Is it not more reasonable to approach our national project management through a process of consultation among diverse interests determined to employ negotiation, persuasion and agreement to disagree on principled grounds; so that all can share in producing the consent that moves the nation ever onwards? Is our parliament – that slaughterhouse of principled positions – the forum for crafting a project that belongs to the whole nation? How do we move away from a partisan budget, to a People’s budget or a societal budget. Certainly not by the parliamentary budget debate that we now are having.

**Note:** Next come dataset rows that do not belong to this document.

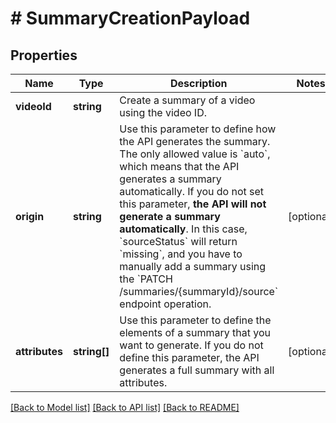 # # SummaryCreationPayload

## Properties

Name | Type | Description | Notes
------------ | ------------- | ------------- | -------------
**videoId** | **string** | Create a summary of a video using the video ID. |
**origin** | **string** | Use this parameter to define how the API generates the summary. The only allowed value is &#x60;auto&#x60;, which means that the API generates a summary automatically.  If you do not set this parameter, **the API will not generate a summary automatically**.  In this case, &#x60;sourceStatus&#x60; will return &#x60;missing&#x60;, and you have to manually add a summary using the &#x60;PATCH /summaries/{summaryId}/source&#x60; endpoint operation. | [optional]
**attributes** | **string[]** | Use this parameter to define the elements of a summary that you want to generate. If you do not define this parameter, the API generates a full summary with all attributes. | [optional]

[[Back to Model list]](../../README.md#models) [[Back to API list]](../../README.md#endpoints) [[Back to README]](../../README.md)
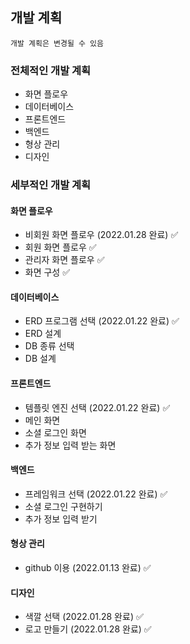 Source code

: ## 개발 계획
`개발 계획은 변경될 수 있음`

### 전체적인 개발 계획
- 화면 플로우
- 데이터베이스
- 프론트엔드
- 백엔드
- 형상 관리
- 디자인

### 세부적인 개발 계획
#### 화면 플로우
- 비회원 화면 플로우 (2022.01.28 완료) ✅
- 회원 화면 플로우 ✅
- 관리자 화면 플로우 ✅
- 화면 구성 ✅

#### 데이터베이스
- ERD 프로그램 선택 (2022.01.22 완료) ✅
- ERD 설계
- DB 종류 선택
- DB 설계

#### 프론트엔드
- 템플릿 엔진 선택 (2022.01.22 완료) ✅
- 메인 화면
- 소셜 로그인 화면
- 추가 정보 입력 받는 화면

#### 백엔드
- 프레임워크 선택 (2022.01.22 완료) ✅
- 소셜 로그인 구현하기
- 추가 정보 입력 받기

#### 형상 관리
- github 이용 (2022.01.13 완료) ✅

#### 디자인
- 색깔 선택 (2022.01.28 완료) ✅
- 로고 만들기 (2022.01.28 완료) ✅ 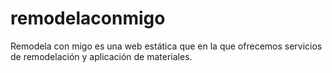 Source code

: # remodelaconmigo
Remodela con migo es una web estática que en la que ofrecemos servicios de remodelación y aplicación de materiales.
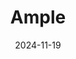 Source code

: ---  
layout: startup_page  
title: "Ample"  
id: "ample.com"  
permalink: "/ampleample.com11192024/"  
website: "https://ample.com/"  
funding_round: "Strategic Investment"  
funding_amount: "$25M"  
investors: "Mitsubishi Corporation"  
about: "Ample provides battery swapping technology for electric vehicles, aiming to make EV adoption more accessible and sustainable. The company focuses on building infrastructure and partnering with OEMs to integrate its swapping technology with various EV models, increasing the practicality of electric vehicles for a wider range of drivers."  
markets: "Electric Vehicles, Battery Technology, Automotive, Charging Infrastructure, Energy, Energy Storage, Transportation"  
hq: "San Francisco, California, United States"  
founded_year: "2014"  
linkedin: "https://www.linkedin.com/company/ample-inc"  
twitter: "https://twitter.com/TeamAmple"  
instagram: ""  
facebook: ""  
crunchbase: "https://www.crunchbase.com/organization/ample-6b70"  
pitchbook: "https://pitchbook.com/profiles/company/180134-83"  

date_display: "19-Nov-2024"  
date: "2024-11-19"

# SEO Optimization  
meta_title: "Ample - Strategic Investment Funding ($25M)"  
meta_description: "Ample, Ample provides battery swapping technology for electric vehicles, aiming to make EV adoption more accessible and sustainable. The company focuses on b..."  
meta_keywords: "Ample, Electric Vehicles, Battery Technology, Automotive, Charging Infrastructure, Energy, Energy Storage, Transportation, Strategic Investment funding"  
canonical_url: "https://startup.projectstartups.com/ampleample.com11192024/"  
--- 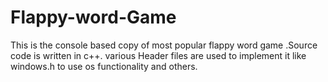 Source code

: # Flappy-word-Game
This is the console based copy of most popular flappy word game .Source code is written in c++.
various Header files are used to implement it like windows.h to use os functionality and others.
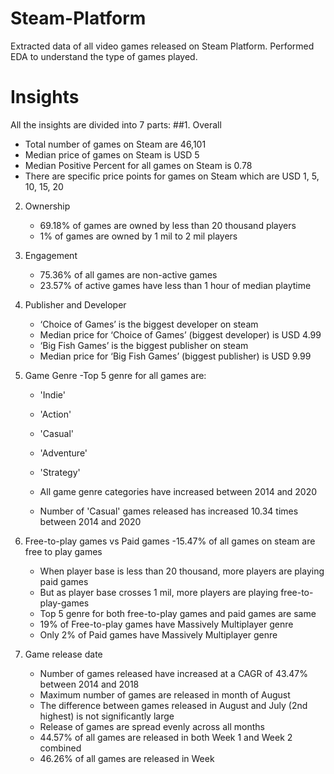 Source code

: # Steam-Platform
Extracted data of all video games released on Steam Platform. Performed EDA to understand the type of games played.

# Insights

All the insights are divided into 7 parts:
##1. Overall
   - Total number of games on Steam are 46,101
   - Median price of games on Steam is USD 5
   - Median Positive Percent for all games on Steam is 0.78
   - There are specific price points for games on Steam which are USD 1, 5, 10, 15, 20 


2. Ownership
   - 69.18% of games are owned by less than 20 thousand players
   - 1% of games are owned by 1 mil to 2 mil players


3. Engagement
   - 75.36% of all games are non-active games
   - 23.57% of active games have less than 1 hour of median playtime


4. Publisher and Developer
   - ‘Choice of Games’ is the biggest developer on steam
   - Median price for ‘Choice of Games’ (biggest developer) is USD 4.99
   - ‘Big Fish Games’ is the biggest publisher on steam
   - Median price for ‘Big Fish Games’ (biggest publisher) is USD 9.99


5. Game Genre
   -Top 5 genre for all games are: 
      - 'Indie' 
      - 'Action' 
      - 'Casual'
      - 'Adventure'
      - 'Strategy'
    
   - All game genre categories have increased between 2014 and 2020
   - Number of 'Casual' games released has increased 10.34 times between 2014 and 2020


6. Free-to-play games vs Paid games
   -15.47% of all games on steam are free to play games
   - When player base is less than 20 thousand, more players are playing paid games
   - But as player base crosses 1 mil, more players are playing free-to-play-games
   - Top 5 genre for both free-to-play games and paid games are same
   - 19% of Free-to-play games have Massively Multiplayer genre
   - Only 2% of Paid games have Massively Multiplayer genre


7. Game release date
    - Number of games released have increased at a CAGR of 43.47% between 2014 and 2018
    - Maximum number of games are released in month of August
    - The difference between games released in August and July (2nd highest) is not significantly large
    - Release of games are spread evenly across all months
    - 44.57% of all games are released in both Week 1 and Week 2 combined
    - 46.26% of all games are released in Week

In 1981, 1982, the People’s Revolutionary Government (PRG) in Grenada had no parliament to debate their budget. The government used a consultation process. This is what they reported in 1982.

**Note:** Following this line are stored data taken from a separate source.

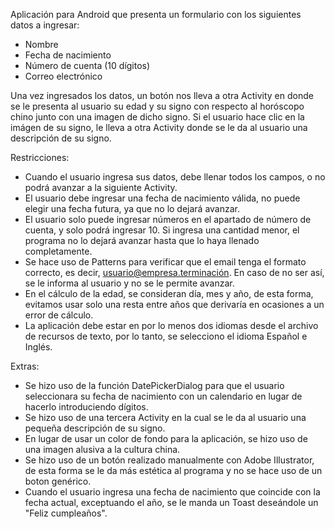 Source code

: Aplicación para Android que presenta un formulario con los siguientes datos a ingresar:
- Nombre
- Fecha de nacimiento
- Número de cuenta (10 dígitos)
- Correo electrónico

Una vez ingresados los datos, un botón nos lleva a otra Activity en donde se le presenta al usuario su edad y su signo con respecto al horóscopo chino junto con una imagen de dicho signo.
Si el usuario hace clic en la imágen de su signo, le lleva a otra Activity donde se le da al usuario una descripción de su signo.

Restricciones:
- Cuando el usuario ingresa sus datos, debe llenar todos los campos, o no podrá avanzar a la siguiente Activity.
- El usuario debe ingresar una fecha de nacimiento válida, no puede elegir una fecha futura, ya que no lo dejará avanzar.
- El usuario solo puede ingresar números en el apartado de número de cuenta, y solo podrá ingresar 10. Si ingresa una cantidad menor, el programa no lo dejará avanzar hasta que lo haya llenado completamente.
- Se hace uso de Patterns para verificar que el email tenga el formato correcto, es decir, usuario@empresa.terminación. En caso de no ser así, se le informa al usuario y no se le permite avanzar.
- En el cálculo de la edad, se consideran día, mes y año, de esta forma, evitamos usar solo una resta entre años que derivaría en ocasiones a un error de cálculo.
- La aplicación debe estar en por lo menos dos idiomas desde el archivo de recursos de texto, por lo tanto, se selecciono el idioma Español e Inglés.

Extras:
- Se hizo uso de la función DatePickerDialog para que el usuario seleccionara su fecha de nacimiento con un calendario en lugar de hacerlo introduciendo dígitos.
- Se hizo uso de una tercera Activity en la cual se le da al usuario una pequeña descripción de su signo.
- En lugar de usar un color de fondo para la aplicación, se hizo uso de una imagen alusiva a la cultura china.
- Se hizo uso de un botón realizado manualmente con Adobe Illustrator, de esta forma se le da más estética al programa y no se hace uso de un boton genérico.
- Cuando el usuario ingresa una fecha de nacimiento que coincide con la fecha actual, exceptuando el año, se le manda un Toast deseándole un "Feliz cumpleaños".
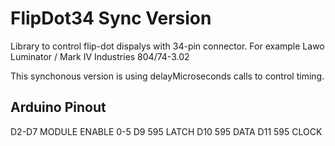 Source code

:# FlipDot34 Sync Version
Library to control flip-dot dispalys with 34-pin connector. For example Lawo Luminator / Mark IV Industries 804/74-3.02

This synchonous version is using delayMicroseconds calls to control timing.


## Arduino Pinout

D2-D7 MODULE ENABLE 0-5
D9 595 LATCH
D10 595 DATA
D11 595 CLOCK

“The most fundamental and far-reaching of these National consultations has been the 1981 Budget Plan process in which, for the first time in the history of the Commonwealth, the people were directly involved in the preparation of the Budget Plan of their country.

Over 80 per cent of the adult population actively participated in the formulation of the national budget through the National Conference of the Economy, zonal and parish councils and general meetings and branch meetings of the trade union movement….”

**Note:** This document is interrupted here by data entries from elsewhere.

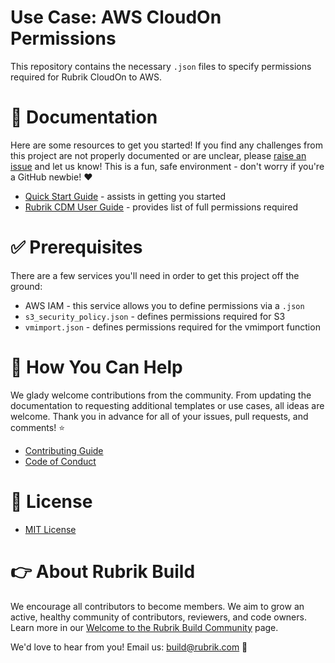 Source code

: # Use Case: AWS CloudOn Permissions

This repository contains the necessary `.json` files to specify permissions required for Rubrik CloudOn to AWS. 

# :blue_book: Documentation 

Here are some resources to get you started! If you find any challenges from this project are not properly documented or are unclear, please [raise an issue](https://github.com/rubrikinc/use-case-aws-cloudon-permissions/issues/new/choose) and let us know! This is a fun, safe environment - don't worry if you're a GitHub newbie! :heart:

* [Quick Start Guide](/docs/quick-start.md) - assists in getting you started
* [Rubrik CDM User Guide](https://support.rubrik.com) - provides list of full permissions required

# :white_check_mark: Prerequisites

There are a few services you'll need in order to get this project off the ground:

* AWS IAM - this service allows you to define permissions via a `.json`
* `s3_security_policy.json` - defines permissions required for S3
* `vmimport.json` - defines permissions required for the vmimport function

# :muscle: How You Can Help

We glady welcome contributions from the community. From updating the documentation to requesting additional templates or use cases, all ideas are welcome. Thank you in advance for all of your issues, pull requests, and comments! :star:

* [Contributing Guide](CONTRIBUTING.md)
* [Code of Conduct](CODE_OF_CONDUCT.md)

# :pushpin: License

* [MIT License](LICENSE)

# :point_right: About Rubrik Build

We encourage all contributors to become members. We aim to grow an active, healthy community of contributors, reviewers, and code owners. Learn more in our [Welcome to the Rubrik Build Community](https://github.com/rubrikinc/welcome-to-rubrik-build) page.

We'd love to hear from you! Email us: build@rubrik.com :love_letter: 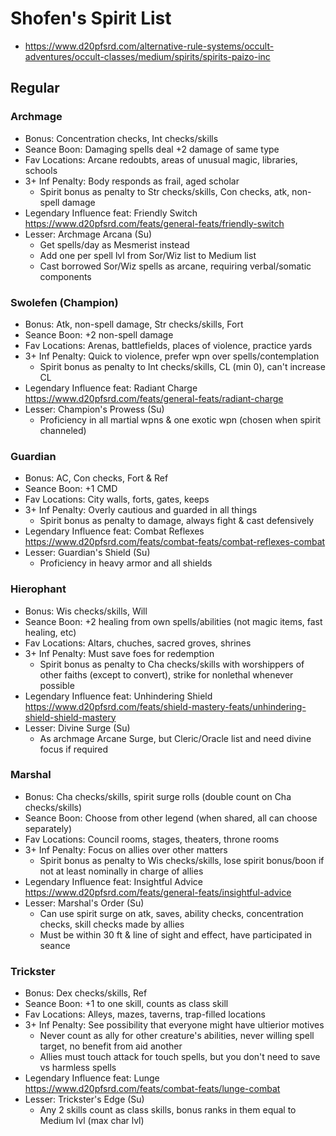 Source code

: # Shofen's Spirit List
- https://www.d20pfsrd.com/alternative-rule-systems/occult-adventures/occult-classes/medium/spirits/spirits-paizo-inc

## Regular
### Archmage
- Bonus: Concentration checks, Int checks/skills
- Seance Boon: Damaging spells deal +2 damage of same type
- Fav Locations: Arcane redoubts, areas of unusual magic, libraries, schools
- 3+ Inf Penalty: Body responds as frail, aged scholar
    - Spirit bonus as penalty to Str checks/skills, Con checks, atk, non-spell damage
- Legendary Influence feat: Friendly Switch https://www.d20pfsrd.com/feats/general-feats/friendly-switch
- Lesser: Archmage Arcana (Su)
    - Get spells/day as Mesmerist instead
    - Add one per spell lvl from Sor/Wiz list to Medium list
    - Cast borrowed Sor/Wiz spells as arcane, requiring verbal/somatic components
<!-- - Intermediate: Arcane Surge (Su) -->
<!-- - Greater: Wild Arcana (Su) -->
<!-- - Supreme: Legendary Archmage (Su) -->

### Swolefen (Champion)
- Bonus: Atk, non-spell damage, Str checks/skills, Fort
- Seance Boon: +2 non-spell damage
- Fav Locations: Arenas, battlefields, places of violence, practice yards
- 3+ Inf Penalty: Quick to violence, prefer wpn over spells/contemplation
    - Spirit bonus as penalty to Int checks/skills, CL (min 0), can't increase CL
- Legendary Influence feat: Radiant Charge https://www.d20pfsrd.com/feats/general-feats/radiant-charge
- Lesser: Champion's Prowess (Su)
    -  Proficiency in all martial wpns & one exotic wpn (chosen when spirit channeled)
<!-- - Intermediate: Sudden Attack (Su) -->
<!-- - Greater: Fleet Charge (Su) -->
<!-- - Supreme: Legendary Champion (Su) -->

### Guardian
- Bonus: AC, Con checks, Fort & Ref
- Seance Boon: +1 CMD
- Fav Locations: City walls, forts, gates, keeps
- 3+ Inf Penalty: Overly cautious and guarded in all things
    - Spirit bonus as penalty to damage, always fight & cast defensively
- Legendary Influence feat: Combat Reflexes https://www.d20pfsrd.com/feats/combat-feats/combat-reflexes-combat
- Lesser: Guardian's Shield (Su)
    -  Proficiency in heavy armor and all shields
<!-- - Intermediate: Absorb Blow (Su) -->
<!-- - Greater: Sudden Block (Su) -->
<!-- - Supreme: Legendary Guardian (Su) -->

### Hierophant
- Bonus: Wis checks/skills, Will
- Seance Boon: +2 healing from own spells/abilities (not magic items, fast healing, etc)
- Fav Locations: Altars, chuches, sacred groves, shrines
- 3+ Inf Penalty: Must save foes for redemption
    - Spirit bonus as penalty to Cha checks/skills with worshippers of other faiths (except to convert), strike for nonlethal whenever possible
- Legendary Influence feat: Unhindering Shield https://www.d20pfsrd.com/feats/shield-mastery-feats/unhindering-shield-shield-mastery
- Lesser: Divine Surge (Su)
    -  As archmage Arcane Surge, but Cleric/Oracle list and need divine focus if required
<!-- - Intermediate: Energy Font (Su) -->
<!-- - Greater: Overflowing Grace (Su) -->
<!-- - Supreme: Legendary Hierophant (Su) -->

### Marshal
- Bonus: Cha checks/skills, spirit surge rolls (double count on Cha checks/skills)
- Seance Boon: Choose from other legend (when shared, all can choose separately)
- Fav Locations: Council rooms, stages, theaters, throne rooms
- 3+ Inf Penalty: Focus on allies over other matters
    - Spirit bonus as penalty to Wis checks/skills, lose spirit bonus/boon if not at least nominally in charge of allies
- Legendary Influence feat: Insightful Advice https://www.d20pfsrd.com/feats/general-feats/insightful-advice
- Lesser: Marshal's Order (Su)
    - Can use spirit surge on atk, saves, ability checks, concentration checks, skill checks made by allies
    - Must be within 30 ft & line of sight and effect, have participated in seance
<!-- - Intermediate: Inspiring Call (Su) -->
<!-- - Greater: Decisive Strike (Su) -->
<!-- - Supreme: Legendary Marshal (Su) -->

### Trickster
- Bonus: Dex checks/skills, Ref
- Seance Boon: +1 to one skill, counts as class skill
- Fav Locations: Alleys, mazes, taverns, trap-filled locations
- 3+ Inf Penalty: See possibility that everyone might have ultierior motives
    - Never count as ally for other creature's abilities, never willing spell target, no benefit from aid another
    - Allies must touch attack for touch spells, but you don't need to save vs harmless spells
- Legendary Influence feat: Lunge https://www.d20pfsrd.com/feats/combat-feats/lunge-combat
- Lesser: Trickster's Edge (Su)
    - Any 2 skills count as class skills, bonus ranks in them equal to Medium lvl (max char lvl)
<!-- - Intermediate: Surprise Strike (Su) -->
<!-- - Greater: Transfer Magic (Su) -->
<!-- - Supreme: Legendary Trickster (Su) -->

I myself attended one of the budget planning sessions in Grenada. There were about 500 persons, each with a copy of the budget draft and summary of the National Economic Plan. We received a presentation from Planning Minister Bernard Coard and then the discussion took place in interest groups and then in plenary. It was close to a revolutionary reversal of the normal planning process that governments use. It is worth building on. Once or twice, Prime Minister and Minister of Finance Gonsalves did take a small team of officials into selected zones of our country to receive input from citizens to be considered for the budget. At present, though, group consultations occur on a smaller scale, generally in Cabinet room – a pitiful concession. There were also occasions when the Chamber of Industry and Commerce (CIC) took the initiative and prepared and presented its own budget concerns to the Minister of Finance.


In preparing the state budget, the Minister of Finance looks over his shoulders ever so often to see what games the World Bank, the IMF, and other “rating” agencies that give grades to our economy are playing. These outside forces can dictate the measure of our state budget more than we the citizens and workers can. That is why we need to consider a “society based budget”, as well as, or rather than a “state based budget” and development plan. There are many needs and resources that the state does not touch. For example, let us say that our 20,000 acres of agricultural land is worth $500 million even without crop cover, the minister of finance and the ministry of agriculture do not have the authority or the interest or the capacity to design and manage that resource for our society’s development. What we need is a societal budget and process with a richer, broader and differentiated scope. And what about managing our untapped “social capital”; those community virtues and bondings that can bring about change even where finance capital is scarce? No budget debate in the House of Assembly can mobilize and harness community bonding and virtue. It destroys it. “Our” budget debate does not belong to us as citizens who want progress in SVG. Check it out.